▶ [WHAT YOU ARE ASKED TO DO]:
Nothing but the records, transcribed exactly, should appear in the answer; leave the pictures out.

-- DATA TO EXAMINE follows --

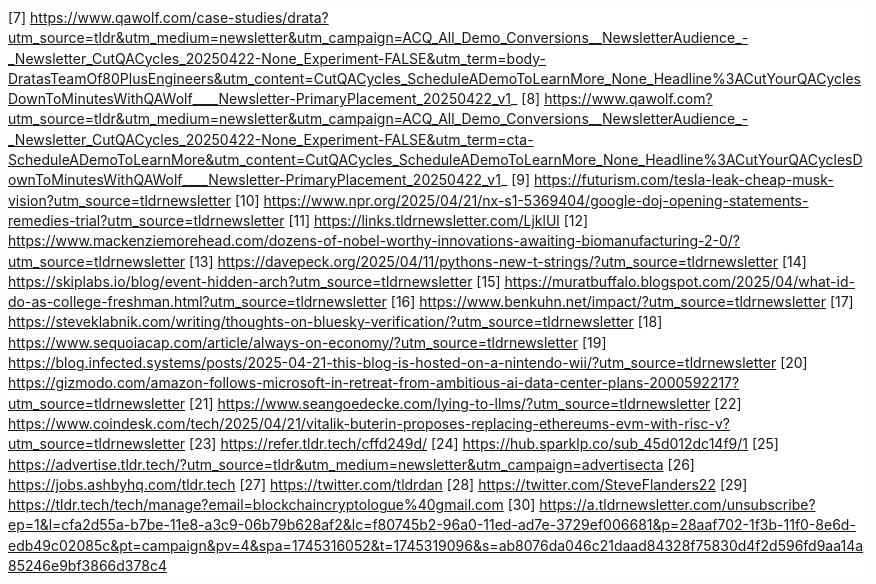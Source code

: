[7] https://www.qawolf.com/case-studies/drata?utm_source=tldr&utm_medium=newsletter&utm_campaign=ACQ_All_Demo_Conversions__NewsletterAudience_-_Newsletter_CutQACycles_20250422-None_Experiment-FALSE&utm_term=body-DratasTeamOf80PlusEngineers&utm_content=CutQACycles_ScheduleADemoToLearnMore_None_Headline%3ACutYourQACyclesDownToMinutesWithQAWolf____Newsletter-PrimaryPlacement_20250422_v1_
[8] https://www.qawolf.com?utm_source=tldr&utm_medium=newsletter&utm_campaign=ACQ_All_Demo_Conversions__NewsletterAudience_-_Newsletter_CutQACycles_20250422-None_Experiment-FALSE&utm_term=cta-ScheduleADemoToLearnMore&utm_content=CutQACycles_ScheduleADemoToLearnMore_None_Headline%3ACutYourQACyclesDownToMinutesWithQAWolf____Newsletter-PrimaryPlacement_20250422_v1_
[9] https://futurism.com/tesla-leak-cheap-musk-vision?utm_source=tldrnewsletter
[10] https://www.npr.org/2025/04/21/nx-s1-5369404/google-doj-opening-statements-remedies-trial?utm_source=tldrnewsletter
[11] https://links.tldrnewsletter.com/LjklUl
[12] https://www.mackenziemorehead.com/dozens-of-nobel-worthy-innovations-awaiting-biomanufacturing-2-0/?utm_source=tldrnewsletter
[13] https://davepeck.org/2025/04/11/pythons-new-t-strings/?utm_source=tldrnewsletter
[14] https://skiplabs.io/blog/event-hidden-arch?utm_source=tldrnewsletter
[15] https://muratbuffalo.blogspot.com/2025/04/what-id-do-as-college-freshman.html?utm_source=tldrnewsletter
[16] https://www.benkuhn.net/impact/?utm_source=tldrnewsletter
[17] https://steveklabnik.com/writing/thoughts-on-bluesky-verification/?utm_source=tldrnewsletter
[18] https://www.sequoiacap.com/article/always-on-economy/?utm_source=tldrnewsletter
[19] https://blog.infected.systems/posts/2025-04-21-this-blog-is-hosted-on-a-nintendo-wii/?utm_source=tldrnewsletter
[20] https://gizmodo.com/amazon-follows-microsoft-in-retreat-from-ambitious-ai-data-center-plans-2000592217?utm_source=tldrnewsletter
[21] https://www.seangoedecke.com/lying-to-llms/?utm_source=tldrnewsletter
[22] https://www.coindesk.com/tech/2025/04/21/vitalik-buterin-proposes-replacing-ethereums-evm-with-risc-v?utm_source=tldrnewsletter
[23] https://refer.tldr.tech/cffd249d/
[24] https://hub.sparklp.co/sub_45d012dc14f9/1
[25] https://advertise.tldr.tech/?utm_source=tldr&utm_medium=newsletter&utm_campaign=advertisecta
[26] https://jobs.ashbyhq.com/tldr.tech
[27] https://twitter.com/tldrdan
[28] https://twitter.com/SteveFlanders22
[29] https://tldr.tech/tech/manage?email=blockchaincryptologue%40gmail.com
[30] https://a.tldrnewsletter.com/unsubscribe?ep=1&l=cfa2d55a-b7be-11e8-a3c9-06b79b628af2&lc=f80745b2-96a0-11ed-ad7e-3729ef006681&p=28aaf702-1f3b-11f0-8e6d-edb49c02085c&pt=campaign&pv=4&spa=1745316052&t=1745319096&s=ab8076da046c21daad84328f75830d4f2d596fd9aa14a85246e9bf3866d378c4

-- DATA TO EXAMINE concluded --

▶ [OUTPUT OF THE EXERCISE]:
Source code

:[7] https://www.qawolf.com/case-studies/drata?utm_source=tldr&utm_medium=newsletter&utm_campaign=ACQ_All_Demo_Conversions__NewsletterAudience_-_Newsletter_CutQACycles_20250422-None_Experiment-FALSE&utm_term=body-DratasTeamOf80PlusEngineers&utm_content=CutQACycles_ScheduleADemoToLearnMore_None_Headline%3ACutYourQACyclesDownToMinutesWithQAWolf____Newsletter-PrimaryPlacement_20250422_v1_
[8] https://www.qawolf.com?utm_source=tldr&utm_medium=newsletter&utm_campaign=ACQ_All_Demo_Conversions__NewsletterAudience_-_Newsletter_CutQACycles_20250422-None_Experiment-FALSE&utm_term=cta-ScheduleADemoToLearnMore&utm_content=CutQACycles_ScheduleADemoToLearnMore_None_Headline%3ACutYourQACyclesDownToMinutesWithQAWolf____Newsletter-PrimaryPlacement_20250422_v1_
[9] https://futurism.com/tesla-leak-cheap-musk-vision?utm_source=tldrnewsletter
[10] https://www.npr.org/2025/04/21/nx-s1-5369404/google-doj-opening-statements-remedies-trial?utm_source=tldrnewsletter
[11] https://links.tldrnewsletter.com/LjklUl
[12] https://www.mackenziemorehead.com/dozens-of-nobel-worthy-innovations-awaiting-biomanufacturing-2-0/?utm_source=tldrnewsletter
[13] https://davepeck.org/2025/04/11/pythons-new-t-strings/?utm_source=tldrnewsletter
[14] https://skiplabs.io/blog/event-hidden-arch?utm_source=tldrnewsletter
[15] https://muratbuffalo.blogspot.com/2025/04/what-id-do-as-college-freshman.html?utm_source=tldrnewsletter
[16] https://www.benkuhn.net/impact/?utm_source=tldrnewsletter
[17] https://steveklabnik.com/writing/thoughts-on-bluesky-verification/?utm_source=tldrnewsletter
[18] https://www.sequoiacap.com/article/always-on-economy/?utm_source=tldrnewsletter
[19] https://blog.infected.systems/posts/2025-04-21-this-blog-is-hosted-on-a-nintendo-wii/?utm_source=tldrnewsletter
[20] https://gizmodo.com/amazon-follows-microsoft-in-retreat-from-ambitious-ai-data-center-plans-2000592217?utm_source=tldrnewsletter
[21] https://www.seangoedecke.com/lying-to-llms/?utm_source=tldrnewsletter
[22] https://www.coindesk.com/tech/2025/04/21/vitalik-buterin-proposes-replacing-ethereums-evm-with-risc-v?utm_source=tldrnewsletter
[23] https://refer.tldr.tech/cffd249d/
[24] https://hub.sparklp.co/sub_45d012dc14f9/1
[25] https://advertise.tldr.tech/?utm_source=tldr&utm_medium=newsletter&utm_campaign=advertisecta
[26] https://jobs.ashbyhq.com/tldr.tech
[27] https://twitter.com/tldrdan
[28] https://twitter.com/SteveFlanders22
[29] https://tldr.tech/tech/manage?email=blockchaincryptologue%40gmail.com
[30] https://a.tldrnewsletter.com/unsubscribe?ep=1&l=cfa2d55a-b7be-11e8-a3c9-06b79b628af2&lc=f80745b2-96a0-11ed-ad7e-3729ef006681&p=28aaf702-1f3b-11f0-8e6d-edb49c02085c&pt=campaign&pv=4&spa=1745316052&t=1745319096&s=ab8076da046c21daad84328f75830d4f2d596fd9aa14a85246e9bf3866d378c4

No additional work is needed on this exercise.